Drug Dealer Taken Down by ‘His Love of Stilton Cheese’

Many men have scaled the perilous ranks of the underworld, soaring to the heights of criminality, only to be laid low by their own personal failings: hubris, ambition, indulgence. Also the love of cheese, apparently.

Police recently identified and arrested a prolific British drug dealer using only an encrypted text message he had sent that included a picture of him holding one of his favourite things: a fat, creamy block of Stilton cheese. The apparently delicious crumbly British spread is considered a delicacy in England — and you can see why: it looks really good.

Like many other criminals, Liverpool resident Carl Stewart used the encrypted communications platform EncroChat to supply underworld networks with large shipments of narcotics. Under the handle “Toffeeforce,” Stewart pedaled heroin, cocaine, MDMA, and ketamine — apparently bringing in large profits.

However, a far-reaching law enforcement action by the United Kingdom’s National Crime Agency (NCA), dubbed “Operation Venetic,” helped put Stewart and dozens of other criminals behind bars.

After infiltrating the EncroChat network last summer, police used a photo of Stewart’s hand holding his beloved Stilton to visually analyse his palm and fingerprints, police said Friday.
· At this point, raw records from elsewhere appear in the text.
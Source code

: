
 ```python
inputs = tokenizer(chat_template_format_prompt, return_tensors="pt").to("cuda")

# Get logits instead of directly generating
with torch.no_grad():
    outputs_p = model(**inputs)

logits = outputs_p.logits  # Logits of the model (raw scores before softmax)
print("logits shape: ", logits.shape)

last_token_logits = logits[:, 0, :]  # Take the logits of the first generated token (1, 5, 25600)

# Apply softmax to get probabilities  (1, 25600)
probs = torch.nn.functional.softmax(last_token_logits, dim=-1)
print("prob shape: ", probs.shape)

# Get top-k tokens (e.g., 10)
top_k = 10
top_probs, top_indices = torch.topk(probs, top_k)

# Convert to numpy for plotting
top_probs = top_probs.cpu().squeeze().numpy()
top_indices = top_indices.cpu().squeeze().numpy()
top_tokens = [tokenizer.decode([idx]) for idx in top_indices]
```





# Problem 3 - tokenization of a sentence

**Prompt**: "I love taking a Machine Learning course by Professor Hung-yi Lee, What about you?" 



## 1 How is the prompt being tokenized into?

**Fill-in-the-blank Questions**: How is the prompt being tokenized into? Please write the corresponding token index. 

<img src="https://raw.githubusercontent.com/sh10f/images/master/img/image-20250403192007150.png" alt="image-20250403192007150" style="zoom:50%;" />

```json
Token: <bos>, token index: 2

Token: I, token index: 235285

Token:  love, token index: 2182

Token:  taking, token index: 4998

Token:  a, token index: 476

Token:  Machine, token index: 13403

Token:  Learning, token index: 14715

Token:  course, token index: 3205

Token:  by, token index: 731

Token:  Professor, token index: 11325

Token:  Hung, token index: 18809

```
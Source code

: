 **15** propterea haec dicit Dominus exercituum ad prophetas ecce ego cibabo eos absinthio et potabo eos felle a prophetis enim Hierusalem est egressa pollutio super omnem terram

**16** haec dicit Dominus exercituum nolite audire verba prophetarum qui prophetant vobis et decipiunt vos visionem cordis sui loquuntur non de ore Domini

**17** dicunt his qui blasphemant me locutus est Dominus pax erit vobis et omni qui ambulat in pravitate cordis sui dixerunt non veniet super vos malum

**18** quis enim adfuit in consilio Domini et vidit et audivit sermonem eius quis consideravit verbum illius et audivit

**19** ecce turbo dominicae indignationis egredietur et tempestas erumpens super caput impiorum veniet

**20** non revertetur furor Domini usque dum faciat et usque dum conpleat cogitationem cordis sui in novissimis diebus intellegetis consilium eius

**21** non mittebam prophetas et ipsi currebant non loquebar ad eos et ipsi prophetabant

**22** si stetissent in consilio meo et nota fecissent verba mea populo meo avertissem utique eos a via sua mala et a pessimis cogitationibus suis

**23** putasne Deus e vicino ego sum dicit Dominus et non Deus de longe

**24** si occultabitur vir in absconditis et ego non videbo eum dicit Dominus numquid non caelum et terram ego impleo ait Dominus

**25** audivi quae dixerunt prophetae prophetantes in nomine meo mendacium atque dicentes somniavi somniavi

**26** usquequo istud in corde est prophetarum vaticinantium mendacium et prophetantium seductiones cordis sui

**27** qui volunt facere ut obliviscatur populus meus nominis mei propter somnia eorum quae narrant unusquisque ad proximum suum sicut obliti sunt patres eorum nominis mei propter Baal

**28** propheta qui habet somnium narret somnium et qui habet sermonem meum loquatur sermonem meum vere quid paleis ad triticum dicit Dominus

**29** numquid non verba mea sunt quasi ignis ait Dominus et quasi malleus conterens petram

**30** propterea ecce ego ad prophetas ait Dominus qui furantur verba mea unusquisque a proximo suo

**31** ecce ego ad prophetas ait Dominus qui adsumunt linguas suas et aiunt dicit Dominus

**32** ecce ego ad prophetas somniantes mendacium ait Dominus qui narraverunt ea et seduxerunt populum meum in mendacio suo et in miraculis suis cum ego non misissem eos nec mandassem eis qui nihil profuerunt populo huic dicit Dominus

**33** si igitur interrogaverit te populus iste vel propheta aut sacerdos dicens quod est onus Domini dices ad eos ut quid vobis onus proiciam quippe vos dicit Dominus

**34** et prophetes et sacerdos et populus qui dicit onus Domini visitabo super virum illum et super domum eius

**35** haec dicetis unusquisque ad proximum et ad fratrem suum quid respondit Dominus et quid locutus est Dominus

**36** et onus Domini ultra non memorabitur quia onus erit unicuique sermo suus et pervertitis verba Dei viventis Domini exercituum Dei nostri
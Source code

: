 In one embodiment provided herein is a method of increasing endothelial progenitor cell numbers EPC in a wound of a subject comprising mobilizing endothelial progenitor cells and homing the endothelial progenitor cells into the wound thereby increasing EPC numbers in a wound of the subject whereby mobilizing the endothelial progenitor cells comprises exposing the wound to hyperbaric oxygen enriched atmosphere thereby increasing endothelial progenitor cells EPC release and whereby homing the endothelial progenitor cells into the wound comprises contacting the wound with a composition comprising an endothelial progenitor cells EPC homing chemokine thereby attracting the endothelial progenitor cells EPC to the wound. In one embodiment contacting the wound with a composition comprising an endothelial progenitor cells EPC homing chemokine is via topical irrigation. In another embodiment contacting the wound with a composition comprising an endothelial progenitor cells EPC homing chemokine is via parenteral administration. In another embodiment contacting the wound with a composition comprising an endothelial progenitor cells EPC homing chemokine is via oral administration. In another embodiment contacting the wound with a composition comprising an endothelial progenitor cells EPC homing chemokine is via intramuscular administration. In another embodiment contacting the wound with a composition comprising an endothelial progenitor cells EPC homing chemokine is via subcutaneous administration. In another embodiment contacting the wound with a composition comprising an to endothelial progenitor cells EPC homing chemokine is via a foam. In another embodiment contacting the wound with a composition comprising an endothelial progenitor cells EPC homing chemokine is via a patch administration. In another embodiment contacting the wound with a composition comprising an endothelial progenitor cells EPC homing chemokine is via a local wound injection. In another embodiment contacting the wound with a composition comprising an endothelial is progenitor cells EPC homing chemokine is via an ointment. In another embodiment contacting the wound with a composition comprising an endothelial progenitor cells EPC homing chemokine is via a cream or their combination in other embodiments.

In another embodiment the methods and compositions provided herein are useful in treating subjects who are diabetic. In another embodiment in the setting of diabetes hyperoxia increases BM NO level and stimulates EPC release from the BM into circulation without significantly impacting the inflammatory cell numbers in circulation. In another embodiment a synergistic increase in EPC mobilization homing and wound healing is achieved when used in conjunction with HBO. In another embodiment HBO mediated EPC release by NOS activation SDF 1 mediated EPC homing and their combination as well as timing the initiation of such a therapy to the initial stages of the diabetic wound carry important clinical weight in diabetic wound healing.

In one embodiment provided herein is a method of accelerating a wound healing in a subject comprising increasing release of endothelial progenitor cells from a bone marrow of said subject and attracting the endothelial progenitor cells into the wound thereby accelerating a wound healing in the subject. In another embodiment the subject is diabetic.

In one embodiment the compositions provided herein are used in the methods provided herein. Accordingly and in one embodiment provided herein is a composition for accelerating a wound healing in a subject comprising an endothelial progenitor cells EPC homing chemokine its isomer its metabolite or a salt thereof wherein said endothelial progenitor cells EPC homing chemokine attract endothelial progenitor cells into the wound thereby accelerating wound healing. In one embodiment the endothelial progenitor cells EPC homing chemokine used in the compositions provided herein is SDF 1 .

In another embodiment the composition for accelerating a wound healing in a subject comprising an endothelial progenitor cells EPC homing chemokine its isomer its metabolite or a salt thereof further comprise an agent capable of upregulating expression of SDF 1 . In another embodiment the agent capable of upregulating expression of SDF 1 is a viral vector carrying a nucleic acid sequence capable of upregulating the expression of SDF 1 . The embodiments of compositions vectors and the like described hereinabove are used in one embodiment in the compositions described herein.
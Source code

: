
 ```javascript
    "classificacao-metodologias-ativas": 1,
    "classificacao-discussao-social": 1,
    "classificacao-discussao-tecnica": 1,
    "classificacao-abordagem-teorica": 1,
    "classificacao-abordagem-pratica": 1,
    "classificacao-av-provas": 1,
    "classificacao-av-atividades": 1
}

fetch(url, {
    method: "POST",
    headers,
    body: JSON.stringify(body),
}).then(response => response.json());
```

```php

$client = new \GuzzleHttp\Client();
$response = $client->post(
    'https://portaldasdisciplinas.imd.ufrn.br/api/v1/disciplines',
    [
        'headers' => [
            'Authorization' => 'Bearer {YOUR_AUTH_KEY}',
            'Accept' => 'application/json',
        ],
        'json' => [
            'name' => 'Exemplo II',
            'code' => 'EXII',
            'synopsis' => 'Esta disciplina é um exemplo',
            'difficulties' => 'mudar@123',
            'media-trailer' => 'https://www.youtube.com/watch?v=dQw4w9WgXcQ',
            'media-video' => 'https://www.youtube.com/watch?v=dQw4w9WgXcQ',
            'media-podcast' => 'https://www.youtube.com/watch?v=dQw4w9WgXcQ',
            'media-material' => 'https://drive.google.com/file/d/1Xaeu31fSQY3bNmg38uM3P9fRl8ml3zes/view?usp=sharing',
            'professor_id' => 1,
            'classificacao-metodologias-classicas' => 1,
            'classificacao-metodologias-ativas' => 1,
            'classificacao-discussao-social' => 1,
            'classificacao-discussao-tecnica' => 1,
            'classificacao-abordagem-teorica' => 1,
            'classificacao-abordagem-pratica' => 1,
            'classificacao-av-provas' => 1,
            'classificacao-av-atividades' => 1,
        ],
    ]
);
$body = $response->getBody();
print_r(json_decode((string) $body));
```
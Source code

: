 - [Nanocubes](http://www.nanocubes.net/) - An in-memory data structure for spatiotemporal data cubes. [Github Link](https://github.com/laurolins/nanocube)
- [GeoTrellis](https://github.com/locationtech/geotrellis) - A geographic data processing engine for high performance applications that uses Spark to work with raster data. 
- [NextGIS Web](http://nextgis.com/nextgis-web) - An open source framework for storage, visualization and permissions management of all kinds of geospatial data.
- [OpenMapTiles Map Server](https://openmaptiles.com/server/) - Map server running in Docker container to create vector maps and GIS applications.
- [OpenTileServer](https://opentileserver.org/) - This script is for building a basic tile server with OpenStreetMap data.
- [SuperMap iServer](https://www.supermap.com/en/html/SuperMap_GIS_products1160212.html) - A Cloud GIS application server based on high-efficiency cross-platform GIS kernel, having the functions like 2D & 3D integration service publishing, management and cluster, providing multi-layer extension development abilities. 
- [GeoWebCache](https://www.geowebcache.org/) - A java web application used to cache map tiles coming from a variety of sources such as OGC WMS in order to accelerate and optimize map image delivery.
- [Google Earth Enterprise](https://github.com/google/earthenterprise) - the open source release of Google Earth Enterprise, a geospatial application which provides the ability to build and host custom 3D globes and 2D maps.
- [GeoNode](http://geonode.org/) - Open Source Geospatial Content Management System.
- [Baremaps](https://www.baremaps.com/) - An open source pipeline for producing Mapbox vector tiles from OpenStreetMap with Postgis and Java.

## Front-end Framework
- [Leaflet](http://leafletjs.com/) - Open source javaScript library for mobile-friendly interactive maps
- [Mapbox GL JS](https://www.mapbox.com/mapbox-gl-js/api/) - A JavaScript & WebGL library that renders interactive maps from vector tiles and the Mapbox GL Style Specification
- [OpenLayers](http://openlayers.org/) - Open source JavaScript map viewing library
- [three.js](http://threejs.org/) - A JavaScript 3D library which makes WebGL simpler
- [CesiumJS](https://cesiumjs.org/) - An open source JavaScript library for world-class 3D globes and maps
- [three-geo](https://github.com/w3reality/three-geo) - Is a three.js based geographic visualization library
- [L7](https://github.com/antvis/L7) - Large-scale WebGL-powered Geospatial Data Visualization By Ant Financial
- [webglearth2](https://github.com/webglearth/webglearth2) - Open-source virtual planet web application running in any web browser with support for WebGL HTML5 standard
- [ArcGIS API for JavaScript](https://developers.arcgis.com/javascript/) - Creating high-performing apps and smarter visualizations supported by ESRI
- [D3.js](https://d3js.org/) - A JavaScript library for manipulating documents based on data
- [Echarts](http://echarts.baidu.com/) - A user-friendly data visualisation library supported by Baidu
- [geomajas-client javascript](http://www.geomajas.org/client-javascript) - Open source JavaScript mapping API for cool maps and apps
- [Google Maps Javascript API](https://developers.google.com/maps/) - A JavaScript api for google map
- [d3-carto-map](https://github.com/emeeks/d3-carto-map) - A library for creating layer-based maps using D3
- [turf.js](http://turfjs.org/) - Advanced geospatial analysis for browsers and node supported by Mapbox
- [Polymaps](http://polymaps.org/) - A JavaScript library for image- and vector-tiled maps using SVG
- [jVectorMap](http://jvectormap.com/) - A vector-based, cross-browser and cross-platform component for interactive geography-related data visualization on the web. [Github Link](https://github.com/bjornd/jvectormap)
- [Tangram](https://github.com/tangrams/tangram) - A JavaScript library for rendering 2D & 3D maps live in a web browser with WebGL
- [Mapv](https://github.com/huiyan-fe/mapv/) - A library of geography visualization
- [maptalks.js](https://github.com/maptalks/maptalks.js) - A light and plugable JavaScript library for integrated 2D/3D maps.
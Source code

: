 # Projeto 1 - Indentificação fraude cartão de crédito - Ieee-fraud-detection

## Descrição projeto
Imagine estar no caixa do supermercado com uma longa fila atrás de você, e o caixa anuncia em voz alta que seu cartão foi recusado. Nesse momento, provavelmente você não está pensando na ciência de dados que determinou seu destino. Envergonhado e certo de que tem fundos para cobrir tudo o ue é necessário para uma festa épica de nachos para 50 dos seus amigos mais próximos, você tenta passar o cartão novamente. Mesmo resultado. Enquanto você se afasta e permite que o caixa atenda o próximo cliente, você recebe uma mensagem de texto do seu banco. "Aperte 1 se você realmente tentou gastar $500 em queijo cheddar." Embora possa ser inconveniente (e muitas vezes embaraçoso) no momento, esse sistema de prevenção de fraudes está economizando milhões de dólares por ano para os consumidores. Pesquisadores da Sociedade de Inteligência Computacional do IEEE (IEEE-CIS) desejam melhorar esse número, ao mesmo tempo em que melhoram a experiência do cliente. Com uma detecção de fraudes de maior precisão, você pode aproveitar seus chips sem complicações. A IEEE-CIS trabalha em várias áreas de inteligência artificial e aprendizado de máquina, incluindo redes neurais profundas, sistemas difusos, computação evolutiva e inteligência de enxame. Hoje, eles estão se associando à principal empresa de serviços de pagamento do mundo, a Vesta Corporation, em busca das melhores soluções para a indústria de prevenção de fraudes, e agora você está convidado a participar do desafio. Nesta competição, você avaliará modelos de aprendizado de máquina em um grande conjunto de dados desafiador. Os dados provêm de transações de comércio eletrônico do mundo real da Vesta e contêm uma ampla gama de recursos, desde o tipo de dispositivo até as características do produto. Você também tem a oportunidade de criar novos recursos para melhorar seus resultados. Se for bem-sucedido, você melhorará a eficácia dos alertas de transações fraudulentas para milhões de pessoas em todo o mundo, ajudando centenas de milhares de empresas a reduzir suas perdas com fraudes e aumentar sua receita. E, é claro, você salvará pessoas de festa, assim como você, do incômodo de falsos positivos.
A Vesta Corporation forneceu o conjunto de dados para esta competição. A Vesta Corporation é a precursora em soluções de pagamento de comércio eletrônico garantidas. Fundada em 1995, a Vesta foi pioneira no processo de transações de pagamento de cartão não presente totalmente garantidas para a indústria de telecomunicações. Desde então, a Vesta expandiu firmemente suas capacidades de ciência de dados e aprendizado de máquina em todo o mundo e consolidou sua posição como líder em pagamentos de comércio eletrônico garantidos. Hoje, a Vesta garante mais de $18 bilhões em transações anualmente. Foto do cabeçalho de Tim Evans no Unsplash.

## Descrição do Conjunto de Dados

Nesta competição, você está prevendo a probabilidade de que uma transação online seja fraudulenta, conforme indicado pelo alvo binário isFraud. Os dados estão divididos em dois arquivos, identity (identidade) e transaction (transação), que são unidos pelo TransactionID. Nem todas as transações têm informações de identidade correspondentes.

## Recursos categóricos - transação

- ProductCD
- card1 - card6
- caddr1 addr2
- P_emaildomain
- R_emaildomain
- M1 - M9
This analysis led to his identification and subsequent conviction.

“Carl Stewart was involved in supplying large amounts of class A and B drugs, but was caught out by his love of Stilton cheese, after sharing a picture of a block of it in his hand through EncroChat,” said Detective Inspector Lee Wilkinson, of Merseyside Police. “His palm and fingerprints were analysed from this picture and it was established they belonged to Stewart.”

The cheese-lover subsequently pleaded guilty to conspiring to supply heroin, cocaine, MDMA, and ketamine as well as transferring criminal property was sentenced to just over 13 years in prison, police said.

Stewart’s arrest is part of a massive, ongoing law enforcement operation targeting the users of EncroChat. The platform, now defunct, previously gave cover to thousands of alleged criminals, who thought that they could use the app for secure messaging about their illicit operations. However, law enforcement agencies managed to crack into the platform — beginning at least last summer. It’s not totally clear how many people have been charged as a result of “Venetic” but Computer Weekly reports that at least 1,550 arrests have been made in the U.K. and as many as 450 are currently contesting their prosecution.

“Around 60,000 users of EncroChat have been identified worldwide, with about 10,000 of them in the UK – all involved in coordinating and planning the supply and distribution of drugs and weapons, money laundering and other criminal activity,” Merseyside police said Friday. The company’s CEO, Vincent Ramos, was recently sentenced to nine years in prison in the U.S. after he admitted to undercover authorities that he had created the product to assist drug traffickers.